“Mixed reality” AKA “spatial computing” headsets combine the real world with digital content. Using passthrough video that blocks out all light, users rely on headset cameras to take in the external world via real-time video playing on tiny screens. They physically interact with their environments and perform daily activities with added digital content displayed. The tech industry hopes that users will wear the headsets from dawn to dusk—or midnight, for a different brand of social interaction.
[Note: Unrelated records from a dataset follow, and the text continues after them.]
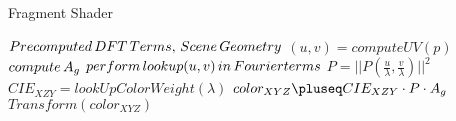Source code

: \begin{algorithm}[H]
  \caption{Fragment Shader}
  \begin{algorithmic}
    \INPUT $Precomputed \thinspace DFT \thinspace Terms,\thinspace Scene \thinspace Geometry$
      \State $ (u,v) = computeUV(p) $
      \State $ compute \thinspace A_g $
      \ForAll{$\lambda \in [380nm, 780nm]$}
        \State $ perform \thinspace  lookup(u,v) \thinspace in \thinspace Fourierterms $  
        \State $ P = || P(\frac{u}{\lambda}, \frac{v}{\lambda}) || ^2$
        \State $ CIE_{XZY} = lookUpColorWeight(\lambda)$
        \State $ color_{XYZ} \pluseq CIE_{XZY} \cdot P \cdot A_g $
      \EndFor
      \OUTPUT $ Transform(color_{XYZ}) $
    \EndFor
  \end{algorithmic}
\label{alg:fragmentshadershort}
\end{algorithm}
Stanford researchers recently conducted field tests alongside longitudinal analyses of their personal journeys and interpersonal interactions and published their study in Technology, Mind, and Behavior. There were moments of awe and unsettlement, caution recommended for prolonged headset use, and a call for a longer-term assessment.
Pros and Cons
Researchers engaged in various activities, including conversations, walking outdoors, playing games, and eating and cooking food. For safety reasons, a chaperone not wearing a headset was always present. They found it enjoyable; some said it was “mind-blowing,” and the color, visuals, and making things disappear were mentioned, as well as the fact that our eyes and brain typically can’t tell the difference.
The longer they were immersed in passthrough video, the more imperfections became apparent that impacted how they felt, and that would pose problems for frequent headset wearing. For example, peripheral vision is lost, so they take in half of what humans typically see, and the system is no match for the sharpness of natural vision. Distortion and a just-noticeable lag in the display change occur when users move their heads to a new view. These issues caused underestimating distances to objects—a potential concern in several real-life scenarios. People also experienced simulator sickness, a motion sickness long-documented in virtual reality and first-person gaming.
Given their experiences, the Stanford researchers recommend that mixed reality headset users proceed cautiously as they adjust rather than dive into day-long binges.